TASK OBJECTIVE – Restate word for word the lines of the records below, starting at the line that contains "In 1733, the" and ending at the line that contains "The Habsburg emperor", with both of those lines included and nothing else.

SUPPLIED RECORDS –
☆ ☆ ☆ ☆ ☆ ☆ ☆

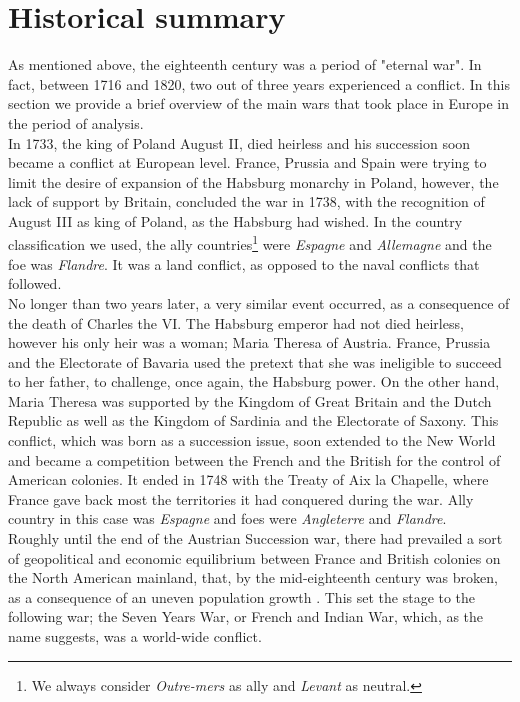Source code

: \documentclass[12pt,a4paper,notitlepage,english]{article}
\begin{document}
\section{Historical summary} \label{historical_summary}
As mentioned above, the eighteenth century was a period of "eternal war".
In fact, between 1716 and 1820, two out of three years experienced a conflict.
In this section we provide a brief overview of the main wars that took place in Europe in the period of analysis. \\
In 1733, the king of Poland August II, died heirless and his succession soon became a conflict at European level.
France, Prussia and Spain were trying to limit the desire of expansion of the Habsburg monarchy in Poland, however, the lack of support by Britain, concluded the war in 1738, with the recognition of August III as king of Poland, as the Habsburg had wished.
In the country classification we used, the ally countries\footnote{We always consider \textit{Outre-mers} as ally and \textit{Levant} as neutral.} were \textit{Espagne} and \textit{Allemagne} and the foe was \textit{Flandre}.
It was a land conflict, as opposed to the naval conflicts that followed. \\
No longer than two years later, a very similar event occurred, as a consequence of the death of Charles the VI.
The Habsburg emperor had not died heirless, however his only heir was a woman; Maria Theresa of Austria.
France, Prussia and the Electorate of Bavaria used the pretext that she was ineligible to succeed to her father, to challenge, once again, the Habsburg power.
On the other hand, Maria Theresa was supported by the Kingdom of Great Britain and the Dutch Republic as well as the Kingdom of Sardinia and the Electorate of Saxony.
This conflict, which was born as a succession issue, soon extended to the New World and became a competition between the French and the British for the control of American colonies.
It ended in 1748 with the Treaty of Aix la Chapelle, where France gave back most the territories it had conquered during the war.
Ally country in this case was \textit{Espagne} and foes were \textit{Angleterre} and \textit{Flandre}. \\
Roughly until the end of the Austrian Succession war, there had prevailed a sort of geopolitical and economic equilibrium between France and British colonies on the North American mainland, that, by the mid-eighteenth century was broken, as a consequence of an uneven population growth \citep{findlay2009power}.
This set the stage to the following war; the Seven Years War, or French and Indian War, which, as the name suggests, was a world-wide conflict.
\end{document}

☆ ☆ ☆ ☆ ☆ ☆ ☆

WRITTEN REPLY –
In 1733, the king of Poland August II, died heirless and his succession soon became a conflict at European level.
France, Prussia and Spain were trying to limit the desire of expansion of the Habsburg monarchy in Poland, however, the lack of support by Britain, concluded the war in 1738, with the recognition of August III as king of Poland, as the Habsburg had wished.
In the country classification we used, the ally countries\footnote{We always consider \textit{Outre-mers} as ally and \textit{Levant} as neutral.} were \textit{Espagne} and \textit{Allemagne} and the foe was \textit{Flandre}.
It was a land conflict, as opposed to the naval conflicts that followed. \\
No longer than two years later, a very similar event occurred, as a consequence of the death of Charles the VI.
The Habsburg emperor had not died heirless, however his only heir was a woman; Maria Theresa of Austria.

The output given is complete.